▶ **WORKING DATA**:
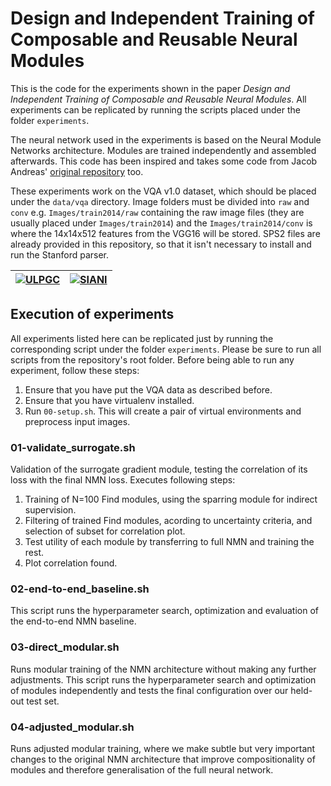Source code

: # Design and Independent Training of Composable and Reusable Neural Modules

This is the code for the experiments shown in the paper _Design and Independent Training of Composable and Reusable Neural Modules_. All experiments can be replicated by running the scripts placed under the folder `experiments`.

The neural network used in the experiments is based on the Neural Module Networks architecture. Modules are trained independently and assembled afterwards. This code has been inspired and takes some code from Jacob Andreas' [original repository](https://github.com/jacobandreas/nmn2) too.

These experiments work on the VQA v1.0 dataset, which should be placed under the `data/vqa` directory. Image folders must be divided into `raw` and `conv` e.g. `Images/train2014/raw` containing the raw image files (they are usually placed under `Images/train2014`) and the `Images/train2014/conv` is where the 14x14x512 features from the VGG16 will be stored. SPS2 files are already provided in this repository, so that it isn't necessary to install and run the Stanford parser.

[![ULPGC](https://www.siani.es/files/multimedia/imagenes/web/logo_ulpgc.png "ULPGC")](https://www.ulpgc.es/) | [![SIANI](https://www.siani.es/files/multimedia/imagenes/web/logo_header.png "SIANI")](https://www.siani.es/)
| --- | --- |
 
## Execution of experiments

All experiments listed here can be replicated just by running the corresponding script under the folder `experiments`. Please be sure to run all scripts from the repository's root folder. Before being able to run any experiment, follow these steps:

1. Ensure that you have put the VQA data as described before.
2. Ensure that you have virtualenv installed.
3. Run `00-setup.sh`. This will create a pair of virtual environments and preprocess input images.

### 01-validate_surrogate.sh

Validation of the surrogate gradient module, testing the correlation of its loss with the final NMN loss. Executes following steps:

1. Training of N=100 Find modules, using the sparring module for indirect supervision.
2. Filtering of trained Find modules, acording to uncertainty criteria, and selection of subset for correlation plot.
3. Test utility of each module by transferring to full NMN and training the rest.
4. Plot correlation found.

### 02-end-to-end_baseline.sh

This script runs the hyperparameter search, optimization and evaluation of the end-to-end NMN baseline.

### 03-direct_modular.sh

Runs modular training of the NMN architecture without making any further adjustments. This script runs the hyperparameter search and optimization of modules independently and tests the final configuration over our held-out test set.

### 04-adjusted_modular.sh

Runs adjusted modular training, where we make subtle but very important changes to the original NMN architecture that improve compositionality of modules and therefore generalisation of the full neural network.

▶ **ACTIVITY**:
Among the lines above, return those that hold the word "steps".

▶ **RESULT OF THE EXERCISE**:
All experiments listed here can be replicated just by running the corresponding script under the folder `experiments`. Please be sure to run all scripts from the repository's root folder. Before being able to run any experiment, follow these steps:
Validation of the surrogate gradient module, testing the correlation of its loss with the final NMN loss. Executes following steps:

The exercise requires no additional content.